> Problem requirements
Could the data below be retyped exactly, without its pictures?

> Provided entries
* * * * * * * * *

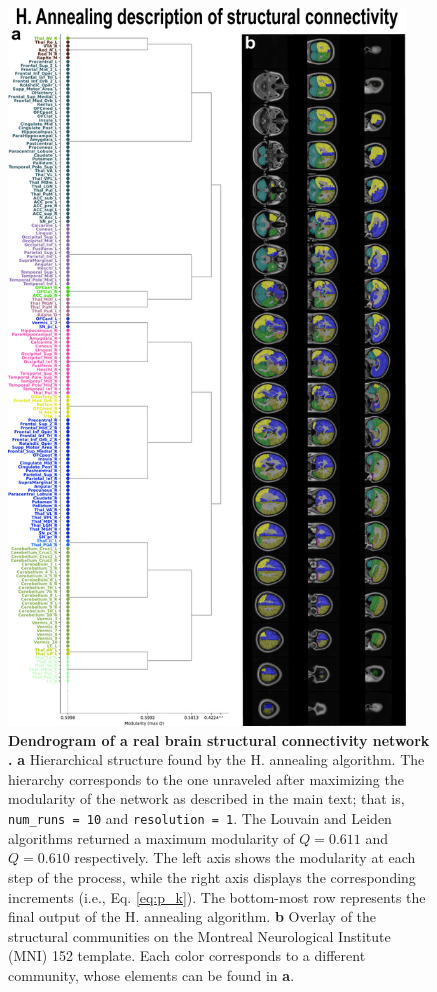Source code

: \documentclass[pdflatex,sn-mathphys-num]{sn-jnl}%
\begin{document}
\begin{figure}[h!]
    \centering
    \includegraphics[width=.7\linewidth, height=19cm]{Figures/Fig6.pdf}
    \caption{\textbf{Dendrogram of a real brain structural connectivity network \cite{falco2024functional}.} \textbf{a} Hierarchical structure found by the H. annealing algorithm. The hierarchy corresponds to the one unraveled after maximizing the modularity of the network as described in the main text; that is, {\tt num\_runs = 10} and {\tt resolution = 1}. The Louvain and Leiden algorithms returned a maximum modularity of $Q=0.611$ and $Q=0.610$ respectively. The left axis shows the modularity at each step of the process, while the right axis displays the corresponding increments (i.e., Eq. \ref{eq:p_k}). The bottom-most row represents the final output of the H. annealing algorithm. \textbf{b} Overlay of the structural communities on the Montreal Neurological Institute (MNI) 152 template. Each color corresponds to a different community, whose elements can be found in \textbf{a}.}
    \label{fig:dendro_aal}
\end{figure}
\end{document}
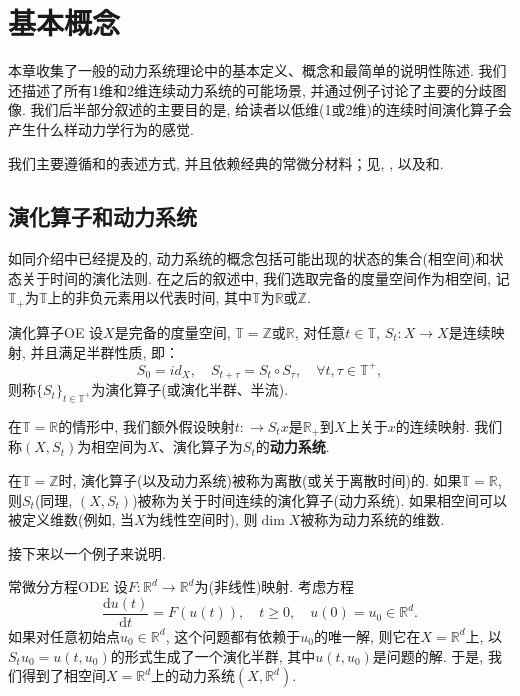 \chapter{基本概念}\label{cpt:1}

本章收集了一般的动力系统理论中的基本定义、概念和最简单的说明性陈述. 我们还描述了所有1维和2维连续动力系统的可能场景, 并通过例子讨论了主要的分歧图像. 我们后半部分叙述的主要目的是, 给读者以低维(1或2维)的连续时间演化算子会产生什么样动力学行为的感觉.

我们主要遵循\cite{Nemytskii60}和\cite{Sibirsky75}的表述方式, 并且依赖经典的常微分材料；见\cite{Coddington55}, \cite{Hartman02}, \cite{Lefschetz77}以及\cite{Bautin90}和\cite{Reissing74}.

\section{演化算子和动力系统}
如同介绍中已经提及的, 动力系统的概念包括可能出现的状态的集合(相空间)和状态关于时间的演化法则. 在之后的叙述中, 我们选取完备的度量空间作为相空间, 记$\mathbb{T}_{+}$为$\mathbb{T}$上的非负元素用以代表时间, 其中$\mathbb{T}$为$\mathbb{R}$或$\mathbb{Z}$.

\begin{defination}{演化算子}{OE}
	设$X$是完备的度量空间, $\mathbb{T}=\mathbb{Z}$或$\mathbb{R}$, 对任意$t\in\mathbb{T}$, $S_{t}:X\to X$是连续映射, 并且满足半群性质, 即：$$S_{0}=id_{X},\quad S_{t+\tau}=S_{t}\circ S_{\tau},\quad\forall t,\tau\in\mathbb{T}^{+},$$则称$\{S_{t}\}_{t\in \mathbb{T}^{+}}$为演化算子(或演化半群、半流). 
\end{defination}

在$\mathbb{T}=\mathbb{R}$的情形中, 我们额外假设映射$t:\to S_{t}x$是$\mathbb{R}_{+}$到$X$上关于$x$的连续映射.  我们称$(X,S_{t})$为相空间为$X$、演化算子为$S_{t}$的\textbf{动力系统}. 

在$\mathbb{T}=\mathbb{Z}$时, 演化算子(以及动力系统)被称为离散(或关于离散时间)的.  如果$\mathbb{T}=\mathbb{R}$, 则$S_{t}$(同理, $(X,S_{t})$)被称为关于时间连续的演化算子(动力系统). 如果相空间可以被定义维数(例如, 当$X$为线性空间时), 则$\dim X$被称为动力系统的维数. 

接下来以一个例子来说明. 

\begin{example}{常微分方程}{ODE}
	设$F:\mathbb{R}^{d}\to\mathbb{R}^{d}$为(非线性)映射. 考虑方程
	\begin{equation}\label{equ:exa1}
		\frac{\mathrm{d}u(t)}{\mathrm{d}t}=F(u(t)),\quad t\geqslant 0,\quad u(0)=u_{0}\in\mathbb{R}^{d}.
	\end{equation}
	如果对任意初始点$u_{0}\in\mathbb{R}^{d}$, 这个问题都有依赖于$u_{0}$的唯一解, 则它在$X=\mathbb{R}^{d}$上, 以$S_{t}u_{0}=u(t,u_{0})$的形式生成了一个演化半群, 其中$u(t,u_{0})$是问题的解. 于是, 我们得到了相空间$X=\mathbb{R}^{d}$上的动力系统$(X,\mathbb{R}^{d})$. 
\end{example}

* * * * * * * * *

> Reply
Source code

: \documentclass[pdflatex,sn-mathphys-num]{sn-jnl}%
\begin{document}
\begin{figure}[h!]
    \centering
    \includegraphics[width=.7\linewidth, height=19cm]{Figures/Fig6.pdf}
    \caption{\textbf{Dendrogram of a real brain structural connectivity network \cite{falco2024functional}.} \textbf{a} Hierarchical structure found by the H. annealing algorithm. The hierarchy corresponds to the one unraveled after maximizing the modularity of the network as described in the main text; that is, {\tt num\_runs = 10} and {\tt resolution = 1}. The Louvain and Leiden algorithms returned a maximum modularity of $Q=0.611$ and $Q=0.610$ respectively. The left axis shows the modularity at each step of the process, while the right axis displays the corresponding increments (i.e., Eq. \ref{eq:p_k}). The bottom-most row represents the final output of the H. annealing algorithm. \textbf{b} Overlay of the structural communities on the Montreal Neurological Institute (MNI) 152 template. Each color corresponds to a different community, whose elements can be found in \textbf{a}.}
    \label{fig:dendro_aal}
\end{figure}
\end{document}
 \chapter{基本概念}\label{cpt:1}

本章收集了一般的动力系统理论中的基本定义、概念和最简单的说明性陈述. 我们还描述了所有1维和2维连续动力系统的可能场景, 并通过例子讨论了主要的分歧图像. 我们后半部分叙述的主要目的是, 给读者以低维(1或2维)的连续时间演化算子会产生什么样动力学行为的感觉.

我们主要遵循\cite{Nemytskii60}和\cite{Sibirsky75}的表述方式, 并且依赖经典的常微分材料；见\cite{Coddington55}, \cite{Hartman02}, \cite{Lefschetz77}以及\cite{Bautin90}和\cite{Reissing74}.

\section{演化算子和动力系统}
如同介绍中已经提及的, 动力系统的概念包括可能出现的状态的集合(相空间)和状态关于时间的演化法则. 在之后的叙述中, 我们选取完备的度量空间作为相空间, 记$\mathbb{T}_{+}$为$\mathbb{T}$上的非负元素用以代表时间, 其中$\mathbb{T}$为$\mathbb{R}$或$\mathbb{Z}$.

\begin{defination}{演化算子}{OE}
	设$X$是完备的度量空间, $\mathbb{T}=\mathbb{Z}$或$\mathbb{R}$, 对任意$t\in\mathbb{T}$, $S_{t}:X\to X$是连续映射, 并且满足半群性质, 即：$$S_{0}=id_{X},\quad S_{t+\tau}=S_{t}\circ S_{\tau},\quad\forall t,\tau\in\mathbb{T}^{+},$$则称$\{S_{t}\}_{t\in \mathbb{T}^{+}}$为演化算子(或演化半群、半流). 
\end{defination}

在$\mathbb{T}=\mathbb{R}$的情形中, 我们额外假设映射$t:\to S_{t}x$是$\mathbb{R}_{+}$到$X$上关于$x$的连续映射.  我们称$(X,S_{t})$为相空间为$X$、演化算子为$S_{t}$的\textbf{动力系统}. 

在$\mathbb{T}=\mathbb{Z}$时, 演化算子(以及动力系统)被称为离散(或关于离散时间)的.  如果$\mathbb{T}=\mathbb{R}$, 则$S_{t}$(同理, $(X,S_{t})$)被称为关于时间连续的演化算子(动力系统). 如果相空间可以被定义维数(例如, 当$X$为线性空间时), 则$\dim X$被称为动力系统的维数. 

接下来以一个例子来说明. 

\begin{example}{常微分方程}{ODE}
	设$F:\mathbb{R}^{d}\to\mathbb{R}^{d}$为(非线性)映射. 考虑方程
	\begin{equation}\label{equ:exa1}
		\frac{\mathrm{d}u(t)}{\mathrm{d}t}=F(u(t)),\quad t\geqslant 0,\quad u(0)=u_{0}\in\mathbb{R}^{d}.
	\end{equation}
	如果对任意初始点$u_{0}\in\mathbb{R}^{d}$, 这个问题都有依赖于$u_{0}$的唯一解, 则它在$X=\mathbb{R}^{d}$上, 以$S_{t}u_{0}=u(t,u_{0})$的形式生成了一个演化半群, 其中$u(t,u_{0})$是问题的解. 于是, 我们得到了相空间$X=\mathbb{R}^{d}$上的动力系统$(X,\mathbb{R}^{d})$. 
\end{example}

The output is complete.